Yeah, for some reason it's not sourcing it from ".project" correctly
at the moment..
https://github.com/RobertCNelson/omap-image-builder/blob/master/chroot_script/beagleboard.org.sh#L14

Working on that..

Cool, thanks!
 
> 2) No console getty respawn.
>     - I logged on to the console, ended up logging out (see #2), never got a
> prompt back on the console (nothing in dmesg)

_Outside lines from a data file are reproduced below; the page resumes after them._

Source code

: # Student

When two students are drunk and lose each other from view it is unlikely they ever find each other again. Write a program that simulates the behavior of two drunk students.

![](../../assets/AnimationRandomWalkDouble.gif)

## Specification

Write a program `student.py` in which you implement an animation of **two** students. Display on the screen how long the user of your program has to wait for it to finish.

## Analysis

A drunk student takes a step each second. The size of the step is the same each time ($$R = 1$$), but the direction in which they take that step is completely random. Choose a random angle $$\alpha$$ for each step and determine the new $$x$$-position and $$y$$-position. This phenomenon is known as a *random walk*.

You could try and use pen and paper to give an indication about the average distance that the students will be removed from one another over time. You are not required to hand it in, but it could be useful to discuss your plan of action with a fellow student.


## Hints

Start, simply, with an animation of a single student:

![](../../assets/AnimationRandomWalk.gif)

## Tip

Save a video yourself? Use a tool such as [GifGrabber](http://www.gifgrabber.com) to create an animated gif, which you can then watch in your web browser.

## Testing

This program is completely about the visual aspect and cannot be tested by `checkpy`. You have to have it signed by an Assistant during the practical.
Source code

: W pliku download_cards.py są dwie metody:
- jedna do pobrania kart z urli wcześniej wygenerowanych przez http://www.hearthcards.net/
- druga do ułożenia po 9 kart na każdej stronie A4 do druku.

Is this with the main ttyO2 debug serial console or one of the video
console's tty0?

It was the serial console, ttyO2
 
> 3) Terminal got screwed up.

You need to re-size your serial terminal to fix this. systemd is also
a lot more noiser, hence the quiet..

Yeah, I don't think the resize is the issue.  I have a Mac Terminal set at 80x55.  I think it's some kind of stty mode that's changing.  However, retrying it a number of times, I have only seen it "screw up" the terminal I/O a couple of times.  Mostly it's ok.

I always disable the "quiet" mode, I find it disconcerting to not see output when the system boots ... kind of Windows like.
 
> 4) Fails to halt properly with /sbin/halt (kernel panic)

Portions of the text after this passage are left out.